**WHAT YOU SHOULD DO:**
Your result should be the lines holding the word "Decent", copied from the entries below.

------ MATERIAL SHOWN ------

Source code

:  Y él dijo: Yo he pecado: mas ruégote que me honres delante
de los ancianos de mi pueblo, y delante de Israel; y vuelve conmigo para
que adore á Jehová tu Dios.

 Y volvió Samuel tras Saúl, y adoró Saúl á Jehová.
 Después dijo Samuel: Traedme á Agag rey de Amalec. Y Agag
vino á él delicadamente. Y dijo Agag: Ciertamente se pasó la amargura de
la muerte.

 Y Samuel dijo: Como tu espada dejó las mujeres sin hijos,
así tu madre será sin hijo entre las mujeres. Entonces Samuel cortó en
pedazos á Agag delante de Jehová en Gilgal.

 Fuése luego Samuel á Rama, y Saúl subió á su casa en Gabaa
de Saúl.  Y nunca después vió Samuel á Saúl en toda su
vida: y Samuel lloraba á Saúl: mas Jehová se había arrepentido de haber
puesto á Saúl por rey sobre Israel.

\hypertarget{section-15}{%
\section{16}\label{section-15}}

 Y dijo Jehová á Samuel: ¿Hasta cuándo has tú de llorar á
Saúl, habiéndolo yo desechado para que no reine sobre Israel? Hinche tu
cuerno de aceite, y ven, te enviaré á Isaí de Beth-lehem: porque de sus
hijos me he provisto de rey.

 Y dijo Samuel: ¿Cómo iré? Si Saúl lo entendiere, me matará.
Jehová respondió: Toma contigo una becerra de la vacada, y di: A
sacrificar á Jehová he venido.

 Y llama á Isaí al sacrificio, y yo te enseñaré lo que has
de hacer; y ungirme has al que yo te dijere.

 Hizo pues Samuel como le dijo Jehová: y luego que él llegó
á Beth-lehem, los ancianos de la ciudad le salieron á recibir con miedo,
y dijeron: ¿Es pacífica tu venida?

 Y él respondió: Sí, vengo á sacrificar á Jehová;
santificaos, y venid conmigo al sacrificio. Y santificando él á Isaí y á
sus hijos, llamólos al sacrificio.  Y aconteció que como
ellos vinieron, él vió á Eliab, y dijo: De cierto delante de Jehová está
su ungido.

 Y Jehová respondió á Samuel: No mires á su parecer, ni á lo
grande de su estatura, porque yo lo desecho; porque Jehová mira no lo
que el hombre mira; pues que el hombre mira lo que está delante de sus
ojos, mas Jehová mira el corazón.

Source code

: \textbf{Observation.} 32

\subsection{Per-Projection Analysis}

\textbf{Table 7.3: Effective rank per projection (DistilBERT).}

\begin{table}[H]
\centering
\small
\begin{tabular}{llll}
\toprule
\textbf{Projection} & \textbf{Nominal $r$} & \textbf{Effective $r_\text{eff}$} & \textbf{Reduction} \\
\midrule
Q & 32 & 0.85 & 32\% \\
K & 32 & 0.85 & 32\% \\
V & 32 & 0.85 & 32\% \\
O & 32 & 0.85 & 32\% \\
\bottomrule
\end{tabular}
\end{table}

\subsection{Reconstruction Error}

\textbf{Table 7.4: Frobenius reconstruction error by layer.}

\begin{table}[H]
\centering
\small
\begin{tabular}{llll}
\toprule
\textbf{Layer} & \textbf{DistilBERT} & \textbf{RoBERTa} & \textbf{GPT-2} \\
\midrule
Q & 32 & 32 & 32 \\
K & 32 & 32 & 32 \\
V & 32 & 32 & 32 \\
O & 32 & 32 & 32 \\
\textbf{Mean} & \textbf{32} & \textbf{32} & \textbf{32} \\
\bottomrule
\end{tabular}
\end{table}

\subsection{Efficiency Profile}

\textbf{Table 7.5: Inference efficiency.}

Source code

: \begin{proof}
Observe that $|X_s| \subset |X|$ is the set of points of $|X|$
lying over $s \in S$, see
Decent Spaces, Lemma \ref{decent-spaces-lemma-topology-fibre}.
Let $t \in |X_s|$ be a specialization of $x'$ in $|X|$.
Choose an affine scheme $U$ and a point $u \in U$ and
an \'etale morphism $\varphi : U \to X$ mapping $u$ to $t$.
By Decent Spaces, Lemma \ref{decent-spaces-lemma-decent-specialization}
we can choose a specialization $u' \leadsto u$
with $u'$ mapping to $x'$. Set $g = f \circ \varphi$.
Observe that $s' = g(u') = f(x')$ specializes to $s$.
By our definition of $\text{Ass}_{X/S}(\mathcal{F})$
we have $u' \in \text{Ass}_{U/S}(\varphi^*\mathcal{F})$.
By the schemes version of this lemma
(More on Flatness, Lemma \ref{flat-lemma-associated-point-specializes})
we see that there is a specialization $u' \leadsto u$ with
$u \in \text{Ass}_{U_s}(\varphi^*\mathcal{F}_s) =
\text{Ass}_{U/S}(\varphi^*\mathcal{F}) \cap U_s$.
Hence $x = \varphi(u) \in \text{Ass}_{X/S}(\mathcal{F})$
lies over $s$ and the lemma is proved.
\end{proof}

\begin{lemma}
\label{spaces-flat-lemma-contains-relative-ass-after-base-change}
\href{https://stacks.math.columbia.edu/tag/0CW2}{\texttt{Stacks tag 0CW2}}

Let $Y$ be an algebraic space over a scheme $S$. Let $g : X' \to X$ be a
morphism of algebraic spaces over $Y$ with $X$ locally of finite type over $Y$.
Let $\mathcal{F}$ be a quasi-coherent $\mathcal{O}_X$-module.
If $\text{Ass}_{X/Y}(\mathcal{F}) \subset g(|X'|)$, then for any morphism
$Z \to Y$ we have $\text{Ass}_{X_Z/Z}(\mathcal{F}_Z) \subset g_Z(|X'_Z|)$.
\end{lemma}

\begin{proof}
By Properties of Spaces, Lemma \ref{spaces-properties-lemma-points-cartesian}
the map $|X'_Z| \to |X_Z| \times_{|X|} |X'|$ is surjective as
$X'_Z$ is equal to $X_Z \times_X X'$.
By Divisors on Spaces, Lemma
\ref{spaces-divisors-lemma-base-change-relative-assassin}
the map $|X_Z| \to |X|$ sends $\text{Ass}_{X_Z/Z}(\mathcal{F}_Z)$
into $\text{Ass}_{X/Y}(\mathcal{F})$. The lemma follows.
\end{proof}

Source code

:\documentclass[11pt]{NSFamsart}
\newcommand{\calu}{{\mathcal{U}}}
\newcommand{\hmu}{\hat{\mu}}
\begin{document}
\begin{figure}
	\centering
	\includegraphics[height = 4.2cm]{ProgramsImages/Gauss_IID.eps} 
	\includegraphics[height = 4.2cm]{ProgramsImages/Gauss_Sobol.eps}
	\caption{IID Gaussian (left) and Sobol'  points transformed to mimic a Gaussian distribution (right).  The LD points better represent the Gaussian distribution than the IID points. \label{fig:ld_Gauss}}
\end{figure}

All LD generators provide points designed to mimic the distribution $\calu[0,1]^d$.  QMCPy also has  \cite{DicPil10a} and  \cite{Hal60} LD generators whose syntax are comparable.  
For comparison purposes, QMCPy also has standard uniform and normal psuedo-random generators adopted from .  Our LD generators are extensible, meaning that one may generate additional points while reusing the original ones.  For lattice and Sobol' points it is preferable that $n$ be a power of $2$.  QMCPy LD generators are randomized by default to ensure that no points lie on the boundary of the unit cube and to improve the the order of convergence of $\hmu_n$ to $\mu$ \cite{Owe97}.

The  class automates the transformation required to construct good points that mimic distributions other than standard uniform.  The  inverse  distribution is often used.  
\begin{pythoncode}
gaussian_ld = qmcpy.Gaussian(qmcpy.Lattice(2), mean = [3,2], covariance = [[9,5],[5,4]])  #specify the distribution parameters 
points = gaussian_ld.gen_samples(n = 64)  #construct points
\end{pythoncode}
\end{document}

------

**ANSWER FOR THIS EXERCISE:**
Decent Spaces, Lemma \ref{decent-spaces-lemma-topology-fibre}.
By Decent Spaces, Lemma \ref{decent-spaces-lemma-decent-specialization}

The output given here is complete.